WHAT THE TASK ASKS –
In the records below, some lines hold the word "turbine". Copy each of those lines.

------------------------------------------------------------------------

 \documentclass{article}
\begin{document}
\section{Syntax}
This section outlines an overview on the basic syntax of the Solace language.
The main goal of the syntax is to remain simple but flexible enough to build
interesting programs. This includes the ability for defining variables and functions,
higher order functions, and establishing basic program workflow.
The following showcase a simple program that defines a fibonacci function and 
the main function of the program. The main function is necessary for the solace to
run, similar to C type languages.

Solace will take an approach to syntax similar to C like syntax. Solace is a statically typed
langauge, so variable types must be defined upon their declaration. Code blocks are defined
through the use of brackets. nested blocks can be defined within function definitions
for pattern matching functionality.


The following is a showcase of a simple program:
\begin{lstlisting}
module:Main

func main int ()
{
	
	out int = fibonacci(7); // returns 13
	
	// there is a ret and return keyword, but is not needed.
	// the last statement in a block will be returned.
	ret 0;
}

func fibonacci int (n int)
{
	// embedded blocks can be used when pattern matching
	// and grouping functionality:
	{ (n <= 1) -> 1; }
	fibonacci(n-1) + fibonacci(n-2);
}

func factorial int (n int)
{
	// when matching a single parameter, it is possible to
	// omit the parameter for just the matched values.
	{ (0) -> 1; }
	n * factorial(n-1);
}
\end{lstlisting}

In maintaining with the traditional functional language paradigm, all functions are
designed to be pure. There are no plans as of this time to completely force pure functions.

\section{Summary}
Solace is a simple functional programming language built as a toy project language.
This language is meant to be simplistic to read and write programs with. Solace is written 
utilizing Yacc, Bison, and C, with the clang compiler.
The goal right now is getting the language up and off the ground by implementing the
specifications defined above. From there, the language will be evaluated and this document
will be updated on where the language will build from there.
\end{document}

------------------------------------------------------------------------

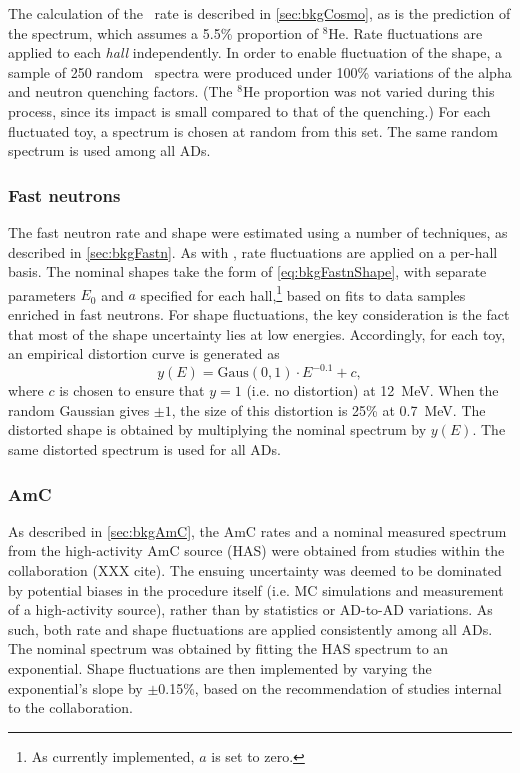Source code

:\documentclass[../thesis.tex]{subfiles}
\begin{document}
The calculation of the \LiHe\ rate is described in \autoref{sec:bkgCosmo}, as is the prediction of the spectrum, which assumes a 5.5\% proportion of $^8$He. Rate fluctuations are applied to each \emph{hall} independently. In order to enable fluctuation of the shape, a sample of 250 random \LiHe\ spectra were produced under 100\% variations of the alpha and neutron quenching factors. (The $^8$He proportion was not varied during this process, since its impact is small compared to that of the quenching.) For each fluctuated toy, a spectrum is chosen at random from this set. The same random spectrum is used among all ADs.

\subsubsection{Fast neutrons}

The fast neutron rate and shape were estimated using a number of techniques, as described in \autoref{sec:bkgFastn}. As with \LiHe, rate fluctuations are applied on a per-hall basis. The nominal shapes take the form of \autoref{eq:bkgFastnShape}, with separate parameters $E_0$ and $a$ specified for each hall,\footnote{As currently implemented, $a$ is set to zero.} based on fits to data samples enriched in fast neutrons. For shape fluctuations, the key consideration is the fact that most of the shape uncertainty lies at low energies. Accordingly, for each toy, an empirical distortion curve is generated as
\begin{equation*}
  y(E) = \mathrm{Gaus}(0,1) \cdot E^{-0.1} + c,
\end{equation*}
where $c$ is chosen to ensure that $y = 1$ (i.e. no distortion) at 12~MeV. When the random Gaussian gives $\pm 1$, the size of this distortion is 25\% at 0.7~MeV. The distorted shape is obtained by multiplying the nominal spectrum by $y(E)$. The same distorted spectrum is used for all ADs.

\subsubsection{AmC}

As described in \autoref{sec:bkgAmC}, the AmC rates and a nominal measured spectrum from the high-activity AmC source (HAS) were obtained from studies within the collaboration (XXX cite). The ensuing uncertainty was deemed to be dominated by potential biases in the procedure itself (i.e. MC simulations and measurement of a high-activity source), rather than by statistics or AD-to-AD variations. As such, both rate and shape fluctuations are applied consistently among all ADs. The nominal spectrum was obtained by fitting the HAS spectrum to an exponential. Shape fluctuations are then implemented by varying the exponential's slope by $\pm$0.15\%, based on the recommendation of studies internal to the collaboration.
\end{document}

------------------------------------------------------------------------

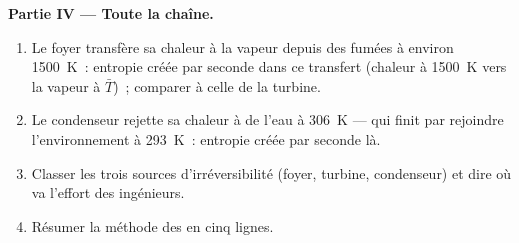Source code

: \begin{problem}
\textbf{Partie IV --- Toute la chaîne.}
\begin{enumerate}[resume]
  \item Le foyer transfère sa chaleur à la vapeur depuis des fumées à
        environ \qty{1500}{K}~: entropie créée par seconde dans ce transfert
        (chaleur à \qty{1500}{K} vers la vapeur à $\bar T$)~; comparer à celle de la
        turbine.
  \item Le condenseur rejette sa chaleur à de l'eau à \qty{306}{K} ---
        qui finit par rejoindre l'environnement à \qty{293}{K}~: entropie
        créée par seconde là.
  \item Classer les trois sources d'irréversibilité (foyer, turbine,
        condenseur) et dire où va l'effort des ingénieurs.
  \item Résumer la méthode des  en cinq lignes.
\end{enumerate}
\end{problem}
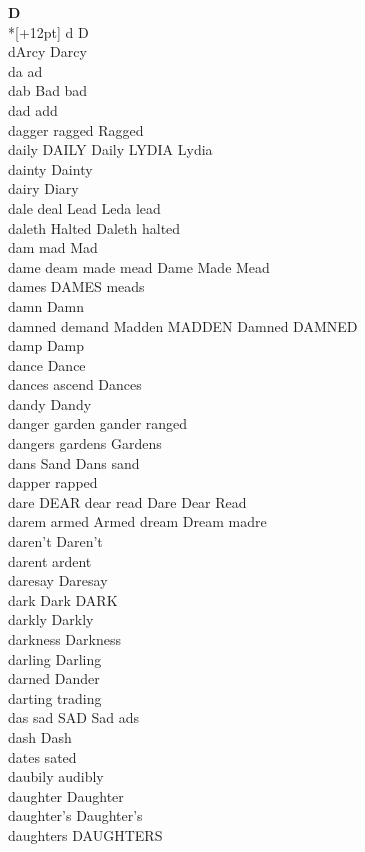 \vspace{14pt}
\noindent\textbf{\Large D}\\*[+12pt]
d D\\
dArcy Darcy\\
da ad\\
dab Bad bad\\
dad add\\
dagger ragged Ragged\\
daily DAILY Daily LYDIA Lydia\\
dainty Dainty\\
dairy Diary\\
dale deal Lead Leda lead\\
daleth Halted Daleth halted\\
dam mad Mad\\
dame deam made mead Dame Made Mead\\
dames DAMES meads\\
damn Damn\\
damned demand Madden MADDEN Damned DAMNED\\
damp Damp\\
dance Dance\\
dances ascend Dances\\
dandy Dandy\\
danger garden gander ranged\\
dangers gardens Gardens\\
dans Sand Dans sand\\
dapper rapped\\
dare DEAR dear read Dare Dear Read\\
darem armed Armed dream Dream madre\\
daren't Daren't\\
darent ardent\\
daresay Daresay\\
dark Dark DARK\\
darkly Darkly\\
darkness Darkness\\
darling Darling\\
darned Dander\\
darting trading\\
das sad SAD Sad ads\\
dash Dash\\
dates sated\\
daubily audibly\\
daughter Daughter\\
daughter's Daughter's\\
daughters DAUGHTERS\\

------------------------------------------------------------------------

EXERCISE SOLUTION –
        turbine.
  \item Classer les trois sources d'irréversibilité (foyer, turbine,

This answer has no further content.